Paragraphs about weapons that the US and NATO had left in Afghanistan after the hasty withdrawal of their troops also turned out unacceptable to our Western colleagues. At the same time, these delegations did not even bother to try and give a reasonable explanation of their position on the points that they found “problematic”.
Amidst the deteriorating humanitarian and economic situation in Afghanistan, the problem of frozen Afghan assets that needs to be resolved in order to ensure Afghanistan’s economic recovery and further development was basically left unattended. We see that Western donors are not ready to discuss this topic earnestly, without attempts to use financial aspects as leverage to exert pressure on de facto authorities. Thereby it is obvious that the fate of ordinary Afghans who have no means of subsistence, is of little concern to the mentioned states.
We are disappointed by the demonstrative unwillingness of some Western colleagues to even mention the role of regional organizations, including the SCO, CSTO and OIC, as well as to take into account the proposals of regional states to promote the socio-economic recovery and subsequent development of the country.

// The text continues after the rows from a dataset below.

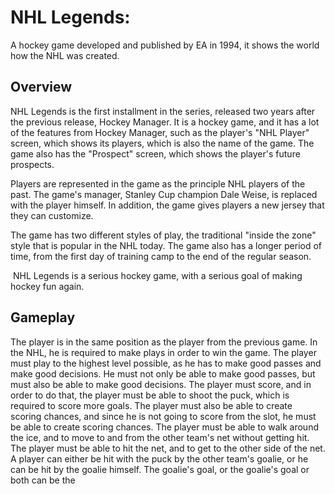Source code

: # NHL Legends:

A hockey game developed and published by EA in 1994, it shows the world how the NHL was created.



## Overview



NHL Legends is the first installment in the series, released two years after the previous release, Hockey Manager. It is a hockey game, and it has a lot of the features from Hockey Manager, such as the player's "NHL Player" screen, which shows its players, which is also the name of the game. The game also has the "Prospect" screen, which shows the player's future prospects.   
   

Players are represented in the game as the principle NHL players of the past. The game's manager, Stanley Cup champion Dale Weise, is replaced with the player himself. In addition, the game gives players a new jersey that they can customize.  
  
The game has two different styles of play, the traditional "inside the zone" style that is popular in the NHL today. The game also has a longer period of time, from the first day of training camp to the end of the regular season.    
   
 NHL Legends is a serious hockey game, with a serious goal of making hockey fun again.  

## Gameplay

  

The player is in the same position as the player from the previous game. In the NHL, he is required to make plays in order to win the game. The player must play to the highest level possible, as he has to make good passes and make good decisions. He must not only be able to make good passes, but must also be able to make good decisions. The player must score, and in order to do that, the player must be able to shoot the puck, which is required to score more goals. The player must also be able to create scoring chances, and since he is not going to score from the slot, he must be able to create scoring chances. The player must be able to walk around the ice, and to move to and from the other team's net without getting hit. The player must be able to hit the net, and to get to the other side of the net. A player can either be hit with the puck by the other team's goalie, or he can be hit by the goalie himself. The goalie's goal, or the goalie's goal or both can be the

It is deeply regrettable that, in the end, due to a preconceived position in favor of one group of countries and a defiant disregard for proposals supported by regional states, the draft turned out misbalanced. Under these circumstances, we are compelled to put the resolution to a vote.
In conclusion, despite the situation with the resolution, we continue to support Afghanistan and its people in this important period, and our vote should be interpreted only as disapproval of the actions and methods of work of the penholders of the Afghan file.